Stored data section start

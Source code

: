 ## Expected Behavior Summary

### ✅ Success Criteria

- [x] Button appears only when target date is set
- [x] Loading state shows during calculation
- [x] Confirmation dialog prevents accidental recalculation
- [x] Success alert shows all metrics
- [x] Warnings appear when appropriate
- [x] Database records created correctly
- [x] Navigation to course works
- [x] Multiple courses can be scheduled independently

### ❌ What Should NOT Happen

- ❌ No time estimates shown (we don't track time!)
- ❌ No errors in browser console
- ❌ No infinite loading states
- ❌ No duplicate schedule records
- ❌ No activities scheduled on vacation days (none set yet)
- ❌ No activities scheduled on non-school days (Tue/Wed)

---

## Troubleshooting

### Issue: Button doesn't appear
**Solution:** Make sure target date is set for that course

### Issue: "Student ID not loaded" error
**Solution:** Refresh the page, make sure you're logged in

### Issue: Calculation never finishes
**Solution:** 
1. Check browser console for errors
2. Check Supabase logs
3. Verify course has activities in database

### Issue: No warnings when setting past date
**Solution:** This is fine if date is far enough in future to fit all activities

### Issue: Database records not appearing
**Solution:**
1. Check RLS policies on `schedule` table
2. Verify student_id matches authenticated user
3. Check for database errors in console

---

Stored data section end

* What needs to be done:
Repeat only the stretch of lines that begins at the line containing "### Issue: Database records not appearing" and ends at the last line above, both included.

* Solution for this problem:
### Issue: Database records not appearing
**Solution:**
1. Check RLS policies on `schedule` table
2. Verify student_id matches authenticated user
3. Check for database errors in console

---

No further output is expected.